As a tender young MA student, I found Rorty’s philosophy a bit hollow, and his relativism too far along the slippery slope of postmodernism. He was the respondent when Fredric Crews gave a lecture on Christian Humanism. I learned quite a bit about the profession by watching these two learned gentlemen disagree with each other intellectually, yet remain personable and even jovial throughout the evening. I signed up for his course because I thought he would either help me to take the plunge and overcome my fears of postmodernism, or help me more clearly articulate where I disagreed with it.

Now that I have taught courses in aesthetics and critical theory, I wish I had taken that class. Advanced scholars have had far more opportunity to understand and account for their own personal biases than tender young MA students. I have learned that researching critical theory isn’t terribly useful when I was only grazing through the literature looking for quotes to support the argument I had already formed even before I started writing the paper.

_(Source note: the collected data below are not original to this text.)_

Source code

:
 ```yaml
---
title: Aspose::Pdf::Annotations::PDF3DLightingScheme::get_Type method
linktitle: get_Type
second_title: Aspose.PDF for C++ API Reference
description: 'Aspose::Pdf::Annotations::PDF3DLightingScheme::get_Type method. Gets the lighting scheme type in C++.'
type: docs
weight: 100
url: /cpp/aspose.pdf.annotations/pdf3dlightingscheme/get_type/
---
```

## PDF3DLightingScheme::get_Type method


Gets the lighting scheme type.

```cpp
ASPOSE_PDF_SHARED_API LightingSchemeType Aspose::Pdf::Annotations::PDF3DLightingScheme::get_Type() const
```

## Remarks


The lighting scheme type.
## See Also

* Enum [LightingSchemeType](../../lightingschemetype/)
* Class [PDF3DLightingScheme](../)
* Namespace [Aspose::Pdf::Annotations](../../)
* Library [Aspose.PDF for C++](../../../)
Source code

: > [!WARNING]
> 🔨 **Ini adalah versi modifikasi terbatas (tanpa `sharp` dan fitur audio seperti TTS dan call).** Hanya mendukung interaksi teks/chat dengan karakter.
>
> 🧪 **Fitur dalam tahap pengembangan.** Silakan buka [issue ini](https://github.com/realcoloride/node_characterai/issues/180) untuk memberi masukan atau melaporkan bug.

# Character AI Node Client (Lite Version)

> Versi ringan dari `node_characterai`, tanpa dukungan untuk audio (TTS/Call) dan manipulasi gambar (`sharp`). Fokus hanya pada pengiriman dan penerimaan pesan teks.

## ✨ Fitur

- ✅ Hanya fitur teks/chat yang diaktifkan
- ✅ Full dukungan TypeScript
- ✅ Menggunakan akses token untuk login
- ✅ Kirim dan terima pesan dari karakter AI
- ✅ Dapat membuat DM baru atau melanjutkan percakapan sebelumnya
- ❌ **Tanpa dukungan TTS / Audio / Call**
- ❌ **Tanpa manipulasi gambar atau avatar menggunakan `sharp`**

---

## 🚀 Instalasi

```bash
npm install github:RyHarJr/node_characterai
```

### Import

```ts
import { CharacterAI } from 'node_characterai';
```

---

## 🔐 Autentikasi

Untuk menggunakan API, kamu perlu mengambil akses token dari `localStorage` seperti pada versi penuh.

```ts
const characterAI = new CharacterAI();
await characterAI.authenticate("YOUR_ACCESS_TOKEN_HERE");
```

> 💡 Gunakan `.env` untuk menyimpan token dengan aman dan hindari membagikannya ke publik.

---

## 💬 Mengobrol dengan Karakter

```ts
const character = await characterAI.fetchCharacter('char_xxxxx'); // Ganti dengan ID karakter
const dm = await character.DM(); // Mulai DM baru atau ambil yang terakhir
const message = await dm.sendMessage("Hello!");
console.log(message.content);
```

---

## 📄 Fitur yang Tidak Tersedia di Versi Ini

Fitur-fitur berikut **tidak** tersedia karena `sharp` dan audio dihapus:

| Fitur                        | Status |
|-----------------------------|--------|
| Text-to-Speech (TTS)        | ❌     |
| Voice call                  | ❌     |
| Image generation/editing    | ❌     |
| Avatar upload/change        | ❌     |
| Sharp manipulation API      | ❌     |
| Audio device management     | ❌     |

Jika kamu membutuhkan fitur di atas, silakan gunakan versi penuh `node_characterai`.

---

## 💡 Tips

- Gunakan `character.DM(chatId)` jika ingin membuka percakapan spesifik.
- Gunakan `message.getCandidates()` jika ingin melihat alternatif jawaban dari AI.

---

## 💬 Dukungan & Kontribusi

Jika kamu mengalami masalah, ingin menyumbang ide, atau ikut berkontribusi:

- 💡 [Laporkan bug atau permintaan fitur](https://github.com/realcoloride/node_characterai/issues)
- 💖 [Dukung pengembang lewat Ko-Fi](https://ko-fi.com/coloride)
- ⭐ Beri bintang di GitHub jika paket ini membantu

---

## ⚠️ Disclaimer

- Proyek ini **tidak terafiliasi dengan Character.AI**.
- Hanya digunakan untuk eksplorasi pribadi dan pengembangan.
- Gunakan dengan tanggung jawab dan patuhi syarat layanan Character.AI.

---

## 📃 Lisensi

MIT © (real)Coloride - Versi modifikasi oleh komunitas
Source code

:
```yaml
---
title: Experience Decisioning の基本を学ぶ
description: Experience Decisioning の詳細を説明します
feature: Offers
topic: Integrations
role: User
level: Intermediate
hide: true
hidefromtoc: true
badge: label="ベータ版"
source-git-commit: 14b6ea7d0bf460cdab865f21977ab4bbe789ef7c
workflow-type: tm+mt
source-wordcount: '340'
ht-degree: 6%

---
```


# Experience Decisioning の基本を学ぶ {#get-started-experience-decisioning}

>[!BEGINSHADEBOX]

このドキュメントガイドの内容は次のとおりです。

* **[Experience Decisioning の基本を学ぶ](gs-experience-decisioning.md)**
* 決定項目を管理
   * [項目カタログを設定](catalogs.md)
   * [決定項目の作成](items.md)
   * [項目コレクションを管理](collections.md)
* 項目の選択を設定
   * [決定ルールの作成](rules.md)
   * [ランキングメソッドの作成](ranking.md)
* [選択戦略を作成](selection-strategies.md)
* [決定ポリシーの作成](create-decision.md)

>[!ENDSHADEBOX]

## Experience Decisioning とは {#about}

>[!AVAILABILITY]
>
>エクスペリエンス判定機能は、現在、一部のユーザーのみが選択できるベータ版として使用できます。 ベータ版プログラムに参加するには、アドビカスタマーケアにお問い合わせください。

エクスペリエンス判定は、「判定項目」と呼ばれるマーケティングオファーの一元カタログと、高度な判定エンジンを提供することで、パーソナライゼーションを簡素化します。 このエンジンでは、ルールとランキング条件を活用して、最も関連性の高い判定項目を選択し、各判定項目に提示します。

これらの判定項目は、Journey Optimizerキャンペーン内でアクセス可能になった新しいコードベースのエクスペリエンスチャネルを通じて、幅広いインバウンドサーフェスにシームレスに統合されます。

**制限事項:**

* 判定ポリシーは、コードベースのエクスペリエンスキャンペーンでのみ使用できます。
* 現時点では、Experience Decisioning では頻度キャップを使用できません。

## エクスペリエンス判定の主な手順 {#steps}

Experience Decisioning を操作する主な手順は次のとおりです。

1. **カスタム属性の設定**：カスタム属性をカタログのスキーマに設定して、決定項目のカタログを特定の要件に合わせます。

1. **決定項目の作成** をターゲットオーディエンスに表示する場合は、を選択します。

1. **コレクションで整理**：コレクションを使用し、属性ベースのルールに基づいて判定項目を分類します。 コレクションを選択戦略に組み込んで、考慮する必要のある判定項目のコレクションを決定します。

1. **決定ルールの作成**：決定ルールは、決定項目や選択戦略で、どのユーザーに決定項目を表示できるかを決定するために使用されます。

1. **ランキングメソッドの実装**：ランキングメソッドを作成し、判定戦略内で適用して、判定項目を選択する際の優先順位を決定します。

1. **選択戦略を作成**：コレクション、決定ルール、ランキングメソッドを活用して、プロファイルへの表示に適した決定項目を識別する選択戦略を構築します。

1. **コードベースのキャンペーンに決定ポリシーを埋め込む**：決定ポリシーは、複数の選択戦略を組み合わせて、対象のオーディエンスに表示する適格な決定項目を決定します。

That is, of course, why I didn’t like pragmatism — it argued that there is no universal truth, there are only useful conventions that society clings to as long as the conventions fulfill a need. That’s the kind of statement that shakes one’s bedrock beliefs, but in later years I’ve realized it also clears the way for a fascinating examination of the humanist approach to morality, which is very important when you are asking students from diverse cultural backgrounds to assess issues of morality and universality in a text — and, by extension, in the real world.

Last year I was a Sunday-school teacher for fourth graders, and I found myself prefacing every doctrinal statement with “The Catholic Church teaches…” and trying to encourage discussions, rather than simply giving them a list of received truths to memorize. I covered the material, of course, and from an orthodox perspective, often asking them to talk with their parents when they brought up touchy subjects like the fate of babies who die before baptism and how seriously they should take artistic representations of heaven and hell. I’ve never told my own children that they will go to hell if they are disobedient, for example; I have told my five-year-old that until she reaches the age of reason, it’s Mommy and Daddy’s job to help her listen to her conscience, and that includes punishing her when she gives into temptation. My nine-year-old knows that we have greater expectations for his ability to reason, so that if he and Carolyn make the same mistake in judgment, the consequences for him are more severe.

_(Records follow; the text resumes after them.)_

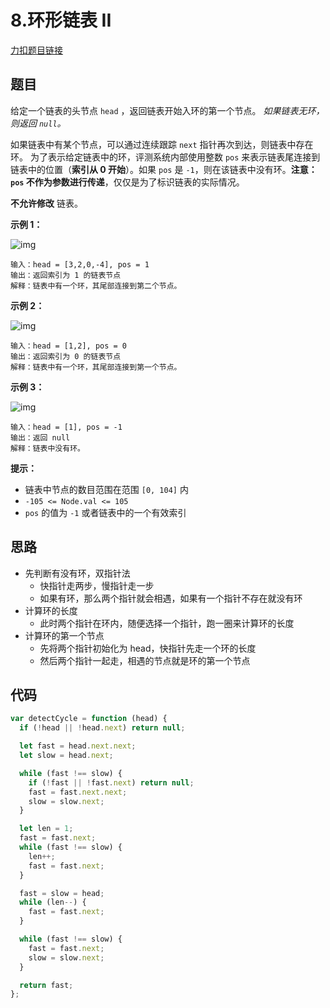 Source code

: # 8.环形链表 II

[力扣题目链接](https://leetcode.cn/problems/linked-list-cycle-ii/)

## 题目

给定一个链表的头节点 `head` ，返回链表开始入环的第一个节点。 _如果链表无环，则返回 `null`。_

如果链表中有某个节点，可以通过连续跟踪 `next` 指针再次到达，则链表中存在环。 为了表示给定链表中的环，评测系统内部使用整数 `pos` 来表示链表尾连接到链表中的位置（**索引从 0 开始**）。如果 `pos` 是 `-1`，则在该链表中没有环。**注意：`pos` 不作为参数进行传递**，仅仅是为了标识链表的实际情况。

**不允许修改** 链表。

**示例 1：**

![img](https://assets.leetcode.com/uploads/2018/12/07/circularlinkedlist.png)

```
输入：head = [3,2,0,-4], pos = 1
输出：返回索引为 1 的链表节点
解释：链表中有一个环，其尾部连接到第二个节点。
```

**示例 2：**

![img](https://assets.leetcode-cn.com/aliyun-lc-upload/uploads/2018/12/07/circularlinkedlist_test2.png)

```
输入：head = [1,2], pos = 0
输出：返回索引为 0 的链表节点
解释：链表中有一个环，其尾部连接到第一个节点。
```

**示例 3：**

![img](https://assets.leetcode-cn.com/aliyun-lc-upload/uploads/2018/12/07/circularlinkedlist_test3.png)

```
输入：head = [1], pos = -1
输出：返回 null
解释：链表中没有环。
```

**提示：**

- 链表中节点的数目范围在范围 `[0, 104]` 内
- `-105 <= Node.val <= 105`
- `pos` 的值为 `-1` 或者链表中的一个有效索引

## 思路

- 先判断有没有环，双指针法
  - 快指针走两步，慢指针走一步
  - 如果有环，那么两个指针就会相遇，如果有一个指针不存在就没有环
- 计算环的长度
  - 此时两个指针在环内，随便选择一个指针，跑一圈来计算环的长度
- 计算环的第一个节点
  - 先将两个指针初始化为 head，快指针先走一个环的长度
  - 然后两个指针一起走，相遇的节点就是环的第一个节点

## 代码

```js
var detectCycle = function (head) {
  if (!head || !head.next) return null;

  let fast = head.next.next;
  let slow = head.next;

  while (fast !== slow) {
    if (!fast || !fast.next) return null;
    fast = fast.next.next;
    slow = slow.next;
  }

  let len = 1;
  fast = fast.next;
  while (fast !== slow) {
    len++;
    fast = fast.next;
  }

  fast = slow = head;
  while (len--) {
    fast = fast.next;
  }

  while (fast !== slow) {
    fast = fast.next;
    slow = slow.next;
  }

  return fast;
};
```
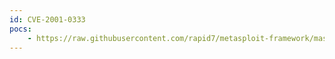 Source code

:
 ```yaml
---
id: CVE-2001-0333
pocs:
    - https://raw.githubusercontent.com/rapid7/metasploit-framework/master/modules/exploits/windows/iis/ms01_026_dbldecode.rb
---
```

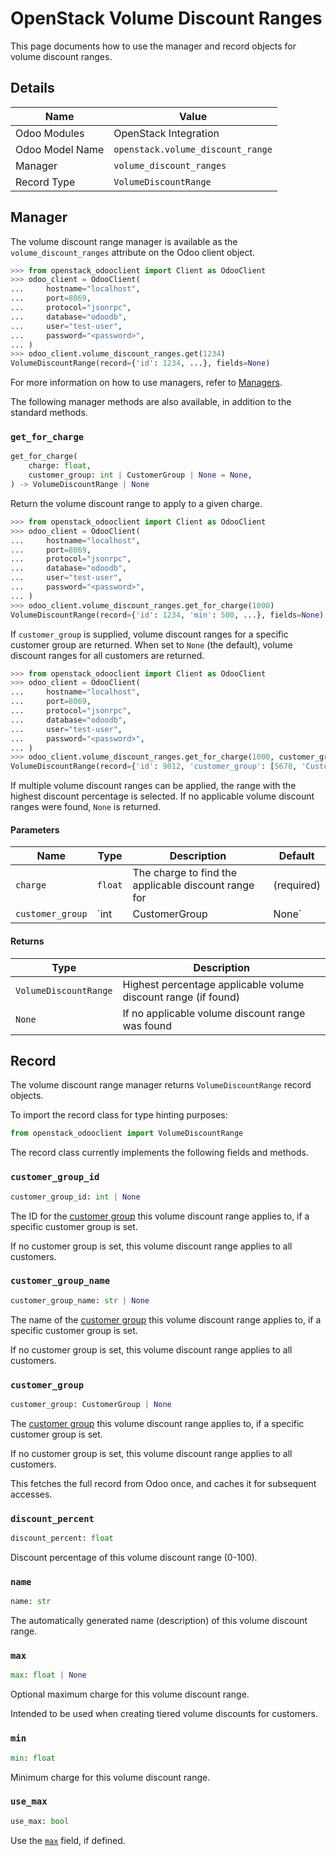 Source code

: # OpenStack Volume Discount Ranges

This page documents how to use the manager and record objects
for volume discount ranges.

## Details

| Name            | Value                             |
|-----------------|-----------------------------------|
| Odoo Modules    | OpenStack Integration             |
| Odoo Model Name | `openstack.volume_discount_range` |
| Manager         | `volume_discount_ranges`          |
| Record Type     | `VolumeDiscountRange`             |

## Manager

The volume discount range manager is available as the `volume_discount_ranges`
attribute on the Odoo client object.

```python
>>> from openstack_odooclient import Client as OdooClient
>>> odoo_client = OdooClient(
...     hostname="localhost",
...     port=8069,
...     protocol="jsonrpc",
...     database="odoodb",
...     user="test-user",
...     password="<password>",
... )
>>> odoo_client.volume_discount_ranges.get(1234)
VolumeDiscountRange(record={'id': 1234, ...}, fields=None)
```

For more information on how to use managers, refer to [Managers](index.md).

The following manager methods are also available, in addition to the standard methods.

### `get_for_charge`

```python
get_for_charge(
    charge: float,
    customer_group: int | CustomerGroup | None = None,
) -> VolumeDiscountRange | None
```

Return the volume discount range to apply to a given charge.

```python
>>> from openstack_odooclient import Client as OdooClient
>>> odoo_client = OdooClient(
...     hostname="localhost",
...     port=8069,
...     protocol="jsonrpc",
...     database="odoodb",
...     user="test-user",
...     password="<password>",
... )
>>> odoo_client.volume_discount_ranges.get_for_charge(1000)
VolumeDiscountRange(record={'id': 1234, 'min': 500, ...}, fields=None)
```

If ``customer_group`` is supplied, volume discount ranges for
a specific customer group are returned. When set to ``None``
(the default), volume discount ranges for all customers are returned.

```python
>>> from openstack_odooclient import Client as OdooClient
>>> odoo_client = OdooClient(
...     hostname="localhost",
...     port=8069,
...     protocol="jsonrpc",
...     database="odoodb",
...     user="test-user",
...     password="<password>",
... )
>>> odoo_client.volume_discount_ranges.get_for_charge(1000, customer_group=5678)
VolumeDiscountRange(record={'id': 9012, 'customer_group': [5678, 'Customer Group'], 'min': 500, ...}, fields=None)
```

If multiple volume discount ranges can be applied, the range with
the highest discount percentage is selected.
If no applicable volume discount ranges were found,
``None`` is returned.

#### Parameters

| Name             | Type                           | Description                                               | Default    |
|------------------|--------------------------------|-----------------------------------------------------------|------------|
| `charge`         | `float`                        | The charge to find the applicable discount range for      | (required) |
| `customer_group` | `int | CustomerGroup | None` | Get discount for a specific customer group (ID or object) | `None`     |

#### Returns

| Type                  | Description                                                    |
|-----------------------|----------------------------------------------------------------|
| `VolumeDiscountRange` | Highest percentage applicable volume discount range (if found) |
| `None`                | If no applicable volume discount range was found               |

## Record

The volume discount range manager returns `VolumeDiscountRange` record objects.

To import the record class for type hinting purposes:

```python
from openstack_odooclient import VolumeDiscountRange
```

The record class currently implements the following fields and methods.

### `customer_group_id`

```python
customer_group_id: int | None
```

The ID for the [customer group](customer-group.md) this volume discount range
applies to, if a specific customer group is set.

If no customer group is set, this volume discount range
applies to all customers.

### `customer_group_name`

```python
customer_group_name: str | None
```

The name of the [customer group](customer-group.md) this volume discount range
applies to, if a specific customer group is set.

If no customer group is set, this volume discount range
applies to all customers.

### `customer_group`

```python
customer_group: CustomerGroup | None
```

The [customer group](customer-group.md) this volume discount range
applies to, if a specific customer group is set.

If no customer group is set, this volume discount range
applies to all customers.

This fetches the full record from Odoo once,
and caches it for subsequent accesses.

### `discount_percent`

```python
discount_percent: float
```

Discount percentage of this volume discount range (0-100).

### `name`

```python
name: str
```

The automatically generated name (description) of
this volume discount range.

### `max`

```python
max: float | None
```

Optional maximum charge for this volume discount range.

Intended to be used when creating tiered volume discounts for customers.

### `min`

```python
min: float
```

Minimum charge for this volume discount range.

### `use_max`

```python
use_max: bool
```

Use the [``max``](#max) field, if defined.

I might get faster responses from my children if they feared that demons would drag them away if they were disobedient, but that kind of obedience doesn’t build character or develop moral intelligence.

On the last day of Sunday School, I was hoping to encourage their desire to learn more about the world, so after I said goodbye, I told them “Never stop asking questions!” Most of them kind of stared at me blankly. When one kid asked, “Why?” they all froze in their seats waiting for me to explain myself. I didn’t.

While my wife and I are raising our children in the traditions of our Catholic faith, we are working hard to avoid the “Because I say so” and “Don’t ask questions” approach to authority. My son has internalized the Socratic method so much that when he wants to get mouthy and talk back, he does so with rhetorical questions, thus drawing me into a conversation that (he hopes) will buy him time to figure out a way to avoid doing whatever he doesn’t want to do. It’s not exactly disobedience, but he is testing limits, making me supply good reasons for why he should obey.

Pragmatic? In the short term, it can be stressful and annoying. But I hope that always maintaining a close association between reason, authority, and morality will benefit my children in the long run.